Saturday, 17 May 2008

Those Naughty, Naughty Athletes


Blimey, the athletics world is really going down the pisser, isn't it? This last 12 months, not only have we had Marion Jones being convicted for lying about her use of performance enhancing drugs; we have also seen Tim Montgomery get a 46-month prison sentence for check fraud and Dwain Chambers launch a High Court appeal to have his lifelong ban for doping overturned in the name of Unfair Restriction of Trade.

The last one is easily the most interesting. The name Dwain Chambers probably won't mean much to people outside the UK, but his story is an interesting and instructive one. Once mooted as a possible candidate for the fastest man in the world and Britain's best sprinter by a long shot, a few years ago he was found to have been taking practically every drug in the book, from THG to HGH to insulin, and banned for two years by the World Anti Doping Agency - but for life by the British Olympic Association. He's now fighting to have the latter ruling overturned by mounting a legal challenge and claiming that the British Olympic Association is unlawfully restricting his ability to make money as a professional athlete.

Dwain Chambers. Cheating.

The nerve of the man is incredible, but what's even worse is that he seems to think that, by dishing the dirt on the methods used by drugs cheats, he should be allowed off the hook. It's almost like he's been watching Goodfellas and thinks he can pull a Ray Liotta - then maybe get on a cushy deal with a witness protection scheme. (Although it's fair to say he wouldn't be able to get into the Olympics then...) In any case, I'm always dubious about people asking for "second chances" in situations like this; I think when someone is genuinely contrite they tend to slink off into shameful oblivion, not clamour for another bite at the cherry. If anything, to do what Chambers is doing is to rub his crime in the face of other, honest athletes all over again.

I wonder if athletics will ever be able to resurrect its image after the hammer blows it has been getting in recent years. Worse than the cheating of people like Chambers and Marion Jones is the cynical lying which they practiced for so long. Jones especially used to be strident in her condemnation of drugs cheats, while she was committing the same crimes all along. The hypocrisy almost feels worse than the act itself.

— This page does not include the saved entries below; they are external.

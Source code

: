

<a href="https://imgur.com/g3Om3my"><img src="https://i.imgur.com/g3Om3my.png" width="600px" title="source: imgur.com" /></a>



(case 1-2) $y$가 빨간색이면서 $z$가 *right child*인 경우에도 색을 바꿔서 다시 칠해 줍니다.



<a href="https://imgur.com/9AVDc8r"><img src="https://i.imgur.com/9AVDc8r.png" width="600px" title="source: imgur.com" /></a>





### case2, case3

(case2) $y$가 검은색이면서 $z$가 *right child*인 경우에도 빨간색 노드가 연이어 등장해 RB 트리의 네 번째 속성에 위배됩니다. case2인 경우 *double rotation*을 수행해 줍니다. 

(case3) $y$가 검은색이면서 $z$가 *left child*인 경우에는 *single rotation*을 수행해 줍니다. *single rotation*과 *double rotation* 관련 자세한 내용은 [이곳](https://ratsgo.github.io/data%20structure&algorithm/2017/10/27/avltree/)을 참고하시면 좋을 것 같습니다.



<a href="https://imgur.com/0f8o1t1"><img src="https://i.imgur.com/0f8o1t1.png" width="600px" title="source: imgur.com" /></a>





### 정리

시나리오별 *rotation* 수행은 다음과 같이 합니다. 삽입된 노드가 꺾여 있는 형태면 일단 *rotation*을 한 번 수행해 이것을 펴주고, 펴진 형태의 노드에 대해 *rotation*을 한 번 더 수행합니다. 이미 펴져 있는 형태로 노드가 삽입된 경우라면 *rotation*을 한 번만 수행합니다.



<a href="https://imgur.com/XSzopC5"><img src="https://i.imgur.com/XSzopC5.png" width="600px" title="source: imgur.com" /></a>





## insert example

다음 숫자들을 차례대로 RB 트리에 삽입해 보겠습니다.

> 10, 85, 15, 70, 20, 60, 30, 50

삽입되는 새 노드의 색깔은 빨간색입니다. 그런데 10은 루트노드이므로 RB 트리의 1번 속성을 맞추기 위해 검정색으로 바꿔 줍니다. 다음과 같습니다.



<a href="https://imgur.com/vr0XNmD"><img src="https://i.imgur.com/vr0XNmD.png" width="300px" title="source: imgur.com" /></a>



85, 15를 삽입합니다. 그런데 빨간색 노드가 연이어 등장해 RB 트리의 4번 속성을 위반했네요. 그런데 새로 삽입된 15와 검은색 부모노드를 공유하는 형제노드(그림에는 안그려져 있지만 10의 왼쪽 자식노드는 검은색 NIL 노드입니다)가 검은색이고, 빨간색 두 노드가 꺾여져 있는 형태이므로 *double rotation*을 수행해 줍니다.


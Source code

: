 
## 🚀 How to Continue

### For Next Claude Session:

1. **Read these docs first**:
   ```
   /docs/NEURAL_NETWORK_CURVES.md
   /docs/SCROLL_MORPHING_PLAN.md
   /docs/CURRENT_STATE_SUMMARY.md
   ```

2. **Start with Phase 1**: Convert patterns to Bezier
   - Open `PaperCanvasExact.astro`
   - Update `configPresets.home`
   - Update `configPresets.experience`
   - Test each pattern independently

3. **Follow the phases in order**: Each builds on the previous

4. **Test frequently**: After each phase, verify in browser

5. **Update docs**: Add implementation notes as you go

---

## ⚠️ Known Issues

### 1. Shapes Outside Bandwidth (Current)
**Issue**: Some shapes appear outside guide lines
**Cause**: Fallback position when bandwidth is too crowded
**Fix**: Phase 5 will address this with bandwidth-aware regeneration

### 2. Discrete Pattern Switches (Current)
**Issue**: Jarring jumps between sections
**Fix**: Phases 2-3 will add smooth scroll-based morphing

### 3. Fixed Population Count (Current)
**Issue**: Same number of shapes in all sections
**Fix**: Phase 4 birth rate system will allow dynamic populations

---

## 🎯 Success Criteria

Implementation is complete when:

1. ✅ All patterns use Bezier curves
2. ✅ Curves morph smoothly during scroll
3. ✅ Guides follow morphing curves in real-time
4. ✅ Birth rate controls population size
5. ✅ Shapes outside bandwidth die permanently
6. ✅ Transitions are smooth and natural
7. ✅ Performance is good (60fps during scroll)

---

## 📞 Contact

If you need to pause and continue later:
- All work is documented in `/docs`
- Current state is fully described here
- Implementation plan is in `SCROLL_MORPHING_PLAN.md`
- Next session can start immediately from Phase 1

Anyway, it's difficult to imagine a kid waiting for the Olympics this time around and the chance to watch a true great like Carl Lewis or Michael Johnson in action. Instead the overwhelming feeling will be, I think, "When's it going to come out that the gold medalist has been rubbing himself all over with testosterone cream?"

1 comment:

Bilbo said...

The sad problem is that we have allowed athletics to become big business, with vast amounts of money at stake. When an athlete sees that his potential income is based on greatly outperforming everyone else, rather than being part of a team, he (or she) starts to believe that whatever enhances performance potential is okay. I don't think we'll ever get the athletic toothpaste back into the tube, which is a terrible shame both for athletics itself and for the young people whose role models are now drug abusers and convicted criminals.